There's even a mini-meme attached to him. Every single youtube video featuring him has, as on of the top rated comments "Legend".
Featured at the same Olympics were the Jamaican bobsled team who inspired the movie Cool Runnings five years later. Though they haven't competed in the Olympics recently, the Jamaican bobsled team did place as high as 14th (ahead of the USA, Russia, France, and one Italian sled) in the 1994 Winter Olympics.
Similarly, Eric "The Eel" Moussambani, a swimmer from Equatorial Guinea, qualified for the 2000 Summer Olympics through a wildcard draw designed to encourage developing countries lacking expensive training facilities to compete. He had never even seen a 50 metre pool before competing, having only taken up swimming eight months beforehand and having previously having trained in a 20 metre pool. In his qualifying heat, his two opponents were disqualified for jumping the gun, leaving Moussambani to compete on his own. He set the national record for Equatorial Guinea despite taking over a minute over the world record.
Hammadou Djibo Issaka of Niger became a media darling in the 2012 Olympics after becoming a wildcard development entry. He was beyond terrible in the single sculls (a full minute behind the second worst athlete in an event slated for about seven minutes), but the fact that he only started rowing three months before the Olympics gained him a lot of popularity.

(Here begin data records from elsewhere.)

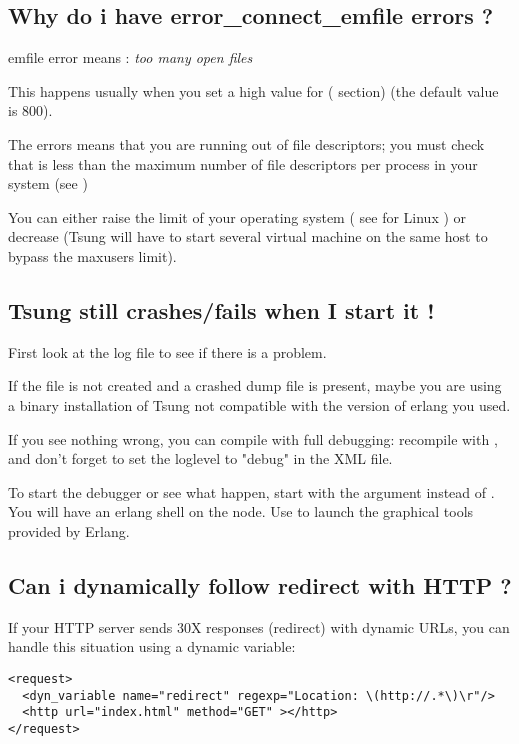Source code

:\documentclass{IDXDOC-en}
\begin{document}
\begin{appendix}
\subsection{Why do i have error\_connect\_emfile errors ?}
\label{sec:faq:emfile}
emfile error means : \emph{too many open files}

This happens usually when you set a high value for 
( section) (the default value is 800).


The errors means that you are running out of file descriptors; you
must check that  is less than the maximum number of
file descriptors per process in your system (see )

You can either raise the limit of your operating system ( see
 for Linux ) or decrease 
(Tsung will have to start several virtual machine on the same host to
bypass the maxusers limit).

\subsection{Tsung still crashes/fails  when I start it !}
First look at the log file
 to see
if there is a problem.

If the file is not created and a crashed dump file is present, maybe
you are using a binary installation of Tsung not compatible with the
version of erlang you used.

If you see nothing wrong, you can compile  with full
debugging: recompile with  , and
don't forget to set the loglevel to "debug" in the XML file.

To start the debugger or see what happen, start  with the
 argument instead of . You will have
an erlang shell on the  node. Use
 to launch the graphical tools provided by
Erlang.

\subsection{Can i dynamically follow redirect with HTTP ?}

If your HTTP server sends 30X responses (redirect) with dynamic URLs,
you can handle this situation using a dynamic variable:

\begin{Verbatim}
<request>
  <dyn_variable name="redirect" regexp="Location: \(http://.*\)\r"/>
  <http url="index.html" method="GET" ></http>
</request>


\end{Verbatim}
\end{appendix}
\end{document}
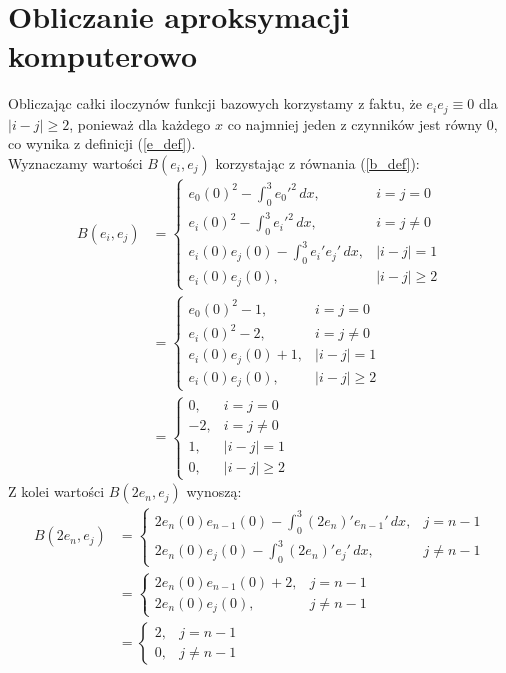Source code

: \documentclass[a4paper,12pt]{article}
\begin{document}
    \section{Obliczanie aproksymacji komputerowo}
    Obliczając całki iloczynów funkcji bazowych korzystamy z faktu, że \(e_i e_j \equiv 0\) dla \(|i-j| \geq 2\), ponieważ dla każdego \(x\) co najmniej jeden z czynników jest równy 0, co wynika z definicji (\ref{e_def}).\\
    Wyznaczamy wartości \(B(e_i, e_j)\) korzystając z równania (\ref{b_def}):
    \begin{align}
        B(e_i, e_j) &=
        \begin{cases}
            e_0(0)^2 - \int_{0}^{3} e_0'^2\,dx,& i = j = 0 \\
            e_i(0)^2 - \int_{0}^{3} e_i'^2\,dx,& i = j \neq 0 \\
            e_i(0)e_j(0) - \int_{0}^{3} e_i' e_j'\,dx,& |i-j| = 1 \\
            e_i(0)e_j(0),& |i-j| \geq 2
        \end{cases} \nonumber \\
        &=
        \begin{cases}
            e_0(0)^2 - 1,& i = j = 0 \\
            e_i(0)^2 - 2,& i = j \neq 0 \\
            e_i(0)e_j(0) + 1,& |i-j| = 1 \\
            e_i(0)e_j(0),& |i-j| \geq 2
        \end{cases} \nonumber \\
        &=
        \begin{cases}
            0,& i = j = 0 \\
            -2,& i = j \neq 0 \\
            1,& |i-j| = 1 \\
            0,& |i-j| \geq 2
        \end{cases} \label{bij_val}
    \end{align}
    Z kolei wartości \(B(2e_n, e_j)\) wynoszą:
    \begin{align}
        B(2e_n, e_j) &=
        \begin{cases}
            2e_n(0)e_{n-1}(0) - \int_{0}^{3} (2e_n)' e_{n-1}'\,dx,& j = n-1 \\
            2e_n(0)e_j(0) - \int_{0}^{3} (2e_n)' e_j'\,dx,& j \neq n-1
        \end{cases} \nonumber \\
        &=
        \begin{cases}
            2e_n(0)e_{n-1}(0) + 2,& j = n-1 \\
            2e_n(0)e_j(0),& j \neq n-1
        \end{cases} \nonumber \\
        &=
        \begin{cases}
            2,& j = n-1 \\
            0,& j \neq n-1
        \end{cases} \label{bnj_val}
    \end{align}
\end{document}

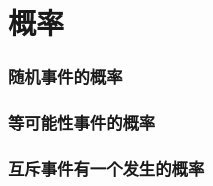 \chapter{概率}
\subsection{随机事件的概率}
\begin{Practice}
  \begin{question}
    \item 
    \item 
  \end{question}
\end{Practice}
\subsection{等可能性事件的概率}
\begin{Practice}
  \begin{question}
    \item 
    \item 
    \item 
  \end{question}
\end{Practice}

\begin{Exercise}
  \begin{question}
    \item 
    \item 
    \item 
    \item 
    \item 
    \item 
    \item 
    \item 
    \item 
    \item 
    \item 
    \item 
    \item 
  \end{question}
\end{Exercise}

\subsection{互斥事件有一个发生的概率}
\begin{Practice}
  \begin{question}
    \item 
    \item 
  \end{question}
\end{Practice}

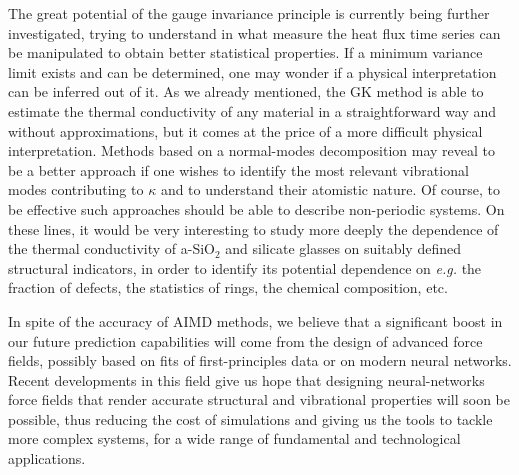 The great potential of the gauge invariance principle is currently being further investigated, trying to understand in what measure the heat flux time series can be manipulated to obtain better statistical properties. If a minimum variance limit exists and can be determined, one may wonder if a physical interpretation can be inferred out of it. 
As we already mentioned, the GK method is able to estimate the thermal conductivity of any material in a straightforward way and without approximations, but it comes at the price of a more difficult physical interpretation. 
Methods based on a normal-modes decomposition \cite{AllenFeldman1989} may reveal to be a better approach if one wishes to identify the most relevant vibrational modes contributing to $\kappa$ and to understand their atomistic nature. 
Of course, to be effective such approaches should be able to describe non-periodic systems. 
On these lines, it would be very interesting to study more deeply the dependence of the thermal conductivity of a-SiO$_2$ and silicate glasses on suitably defined structural indicators, in order to identify its potential dependence on \emph{e.g.} the fraction of defects, the statistics of rings, the chemical composition, etc.

In spite of the accuracy of AIMD methods, we believe that a significant boost in our future prediction capabilities will come from the design of advanced force fields, possibly based on fits of first-principles data or on modern neural networks. Recent developments in this field give us hope that designing neural-networks force fields that render accurate structural and vibrational properties will soon be possible, thus reducing the cost of simulations and giving us the tools to tackle more complex systems, for a wide range of fundamental and technological applications. 


    
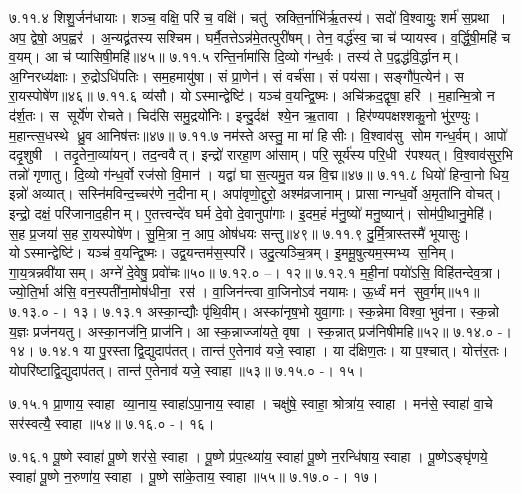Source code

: ७.११.४
शिशु॒र्जन॑धायाः। शञ्च॒ वक्षि॒ परि॑ च॒ वक्षि॑। चतु॑ स्रक्ति॒र्नाभि॑र्\mbox{}ऋ॒तस्य॑। सदो॑ वि॒श्वायुः॒ शर्म॑ स॒प्रथा। अप॒ द्वेषो॒ अप॒ह्वर॑। अ॒न्यद्व्र॑तस्य सश्चिम। घर्मै॒तत्तेऽन्न॑मे॒तत्पुरी॑षम्। तेन॒ वर्द्ध॑स्व॒ चा च॑ प्यायस्व। व॒र्द्धि॒षी॒महि॑ च व॒यम्। आ च॑ प्यासिषी॒महि॑॥४५॥
७.११.५
रन्ति॒र्नामा॑सि दि॒व्यो ग॑न्ध॒र्वः। तस्य॑ ते प॒द्वद्ध॑वि॒र्द्धानम्। अ॒ग्निरध्य॑क्षाः। रु॒द्रोऽधि॑पतिः। सम॒हमायु॑षा। सं प्रा॒णेन॑। सं वर्च॑सा। सं पय॑सा। सङ्गौ॑प॒त्येन॑। स रा॒यस्पोषे॑ण॥४६॥
७.११.६
व्य॑सौ। योऽस्मान्द्वेष्टि॑। यञ्च॑ व॒यन्द्वि॒ष्मः। अचि॑क्रद॒द्वृषा॒ हरि॑। म॒हान्मि॒त्रो न द॑र्\mbox{}श॒तः। स सूर्ये॑ण रोचते। चिद॑सि समु॒द्रयो॑निः। इन्दु॒र्दक्ष॑ श्ये॒न ऋ॒तावा। हिर॑ण्यपक्षश्शकु॒नो भु॑र॒ण्युः। म॒हान्त्स॒धस्थे ध्रु॒व आनिष॑त्तः॥४७॥
७.११.७
नम॑स्ते अस्तु॒ मा मा॑ हिसीः। वि॒श्वाव॑सु सोम गन्ध॒र्वम्। आपो॑ ददृ॒शुषी। तदृ॒तेना॒व्या॑यन्। तद॒न्ववैत्। इन्द्रो॑ रारहा॒ण आ॑साम्। परि॒ सूर्य॑स्य परि॒धी र॑पश्यत्। वि॒श्वाव॑सुर॒भि तन्नो॑ गृणातु। दि॒व्यो ग॑न्ध॒र्वो रज॑सो वि॒मान॑। यद्वा॑ घा स॒त्यमु॒त यन्न वि॒द्म॥४७॥
७.११.८
धियो॑ हिन्वा॒नो धिय॒ इन्नो॑ अव्यात्। सस्नि॑मविन्द॒च्चर॑णे न॒दीनाम्। अपा॑वृणो॒द्दुरो॒ अश्म॑व्रजानाम्। प्रासान्गन्ध॒र्वो अ॒मृता॑नि वोचत्। इन्द्रो॒ दक्षं॒ परि॑जानाद॒हीनम्। ए॒तत्त्वन्दे॑व घर्म दे॒वो दे॒वानुपा॑गाः। इ॒दम॒हं म॑नु॒ष्यो॑ मनु॒ष्यान्॑। सोम॑पी॒थानु॒मेहि॑। स॒ह प्र॒जया॑ स॒ह रा॒यस्पोषे॑ण। सु॒मि॒त्रा न॒ आप॒ ओष॑धयः सन्तु॥४९॥
७.११.९
दु॒र्मि॒त्रास्तस्मै॑ भूयासुः। योऽस्मान्द्वेष्टि॑। यञ्च॑ व॒यन्द्वि॒ष्मः। उद्व॒यन्तम॑स॒स्परि॑। उदु॒त्यञ्चि॒त्रम्। इ॒ममू॒षुत्यम॒स्मभ्य स॒निम्। गा॒य॒त्रन्नवी॑यासम्। अग्ने॑ दे॒वेषु॒ प्रवो॑चः॥५०॥
७.१२.०
--। १२॥
\anuvakamend
७.१२.१
म॒ही॒नां पयो॑ऽसि॒ विहि॑तन्देव॒त्रा। ज्यो॒ति॒र्भा अ॑सि॒ वन॒स्पती॑ना॒मोष॑धीना॒ रस॑। वा॒जिन॑न्त्वा वा॒जिनोऽव॑ नयामः। ऊ॒र्ध्वं मन॑ सुव॒र्गम्॥५१॥
७.१३.०
-। १३।
\anuvakamend
७.१३.१
अस्का॒न्द्यौः पृ॑थि॒वीम्। अस्का॑नृष॒भो युवा॒गाः। स्क॒न्नेमा विश्वा॒ भुव॑ना। स्क॒न्नो य॒ज्ञः प्रज॑नयतु। अस्का॒नज॑नि॒ प्राज॑नि। आ स्क॒न्नाज्जा॑यते॒ वृषा। स्क॒न्नात् प्रज॑निषीमहि॥५२॥
७.१४.०
-। १४।
\anuvakamend
७.१४.१
या पु॒रस्ताद्वि॒द्युदाप॑तत्। तान्त॑ ए॒तेनाव॑ यजे॒ स्वाहा। या द॑क्षिण॒तः। या प॒श्चात्। योत्त॑र॒तः। योपरि॑ष्टाद्वि॒द्युदाप॑तत्। तान्त॑ ए॒तेनाव॑ यजे॒ स्वाहा॥५३॥
७.१५.०
-। १५।
\anuvakamend

७.१५.१
प्रा॒णाय॒ स्वाहा व्या॒नाय॒ स्वाहा॑ऽपा॒नाय॒ स्वाहा। चक्षु॑षे॒ स्वाहा॒ श्रोत्रा॑य॒ स्वाहा। मन॑से॒ स्वाहा॑ वा॒चे सर॑स्वत्यै॒ स्वाहा॥५४॥
७.१६.०
-। १६।
\anuvakamend


७.१६.१
पू॒ष्णे स्वाहा॑ पू॒ष्णे शर॑से॒ स्वाहा। पू॒ष्णे प्र॑प॒त्थ्या॑य॒ स्वाहा॑ पू॒ष्णे न॒रन्धि॑षाय॒ स्वाहा। पू॒ष्णेऽङ्घृ॑णये॒ स्वाहा॑ पू॒ष्णे न॒रुणा॑य॒ स्वाहा। पू॒ष्णे सा॑के॒ताय॒ स्वाहा॥५५॥
७.१७.०
-। १७।
\anuvakamend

Stanford University's "mascot", the Stanford Tree. Despite Stanford not officially recognizing the Tree as its mascot, the Tree is allowed to dance around during games, and there is a special student committee that determines who gets to be the Tree each season. Whoever is the Tree has to design the costume, hence the varying quality of the Tree each year.
Stanford's band occasionally has the same reputation, but not for their music, which is quite good. Their conduct is what gets them recognized. For starters, they (since they're not a traditional marching band) don't wear uniforms in the same way that other bands do. What gets them the most attention, though, is their shows, which have earned the ire of some universities, since they have contained performances that others might find somewhat classless. The Other Wiki has a listing.
The 1962 New York Mets, whose 120 losses remain the post-1900 Major League Baseball record, remain one of the more beloved teams in history. Similarly, in games like football where it's a lot easier to lose every single game (because there aren't that many), it's not uncommon for fans to cheer their team for a "perfect" losing season. (The 2008 Detroit Lions are a good example.)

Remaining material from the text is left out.